REQUIRED ACTION —
Whenever a line in the records below holds the string "description", copy it out.

SUPPLIED MATERIAL: Begin

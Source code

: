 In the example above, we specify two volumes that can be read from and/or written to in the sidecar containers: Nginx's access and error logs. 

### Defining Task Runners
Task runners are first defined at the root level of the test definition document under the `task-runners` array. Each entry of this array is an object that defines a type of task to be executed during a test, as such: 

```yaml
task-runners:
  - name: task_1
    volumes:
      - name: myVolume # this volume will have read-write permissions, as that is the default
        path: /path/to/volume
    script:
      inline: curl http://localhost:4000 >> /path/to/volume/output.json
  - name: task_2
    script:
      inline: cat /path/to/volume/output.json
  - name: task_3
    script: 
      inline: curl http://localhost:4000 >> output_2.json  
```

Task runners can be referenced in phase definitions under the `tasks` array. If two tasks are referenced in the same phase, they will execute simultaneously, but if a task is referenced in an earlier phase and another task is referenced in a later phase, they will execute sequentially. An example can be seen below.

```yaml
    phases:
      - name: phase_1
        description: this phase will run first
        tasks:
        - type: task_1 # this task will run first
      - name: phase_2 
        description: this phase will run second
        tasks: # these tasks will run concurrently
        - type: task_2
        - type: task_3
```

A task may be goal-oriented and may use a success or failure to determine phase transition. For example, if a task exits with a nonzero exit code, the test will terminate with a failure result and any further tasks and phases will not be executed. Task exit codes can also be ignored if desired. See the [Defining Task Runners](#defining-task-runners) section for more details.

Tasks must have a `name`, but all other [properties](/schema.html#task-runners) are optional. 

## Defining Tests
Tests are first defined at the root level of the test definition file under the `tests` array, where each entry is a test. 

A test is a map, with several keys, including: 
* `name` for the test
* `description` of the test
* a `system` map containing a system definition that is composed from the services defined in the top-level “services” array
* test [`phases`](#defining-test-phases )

SUPPLIED MATERIAL: End

ANSWER SPACE —
        description: this phase will run first
        description: this phase will run second
* `description` of the test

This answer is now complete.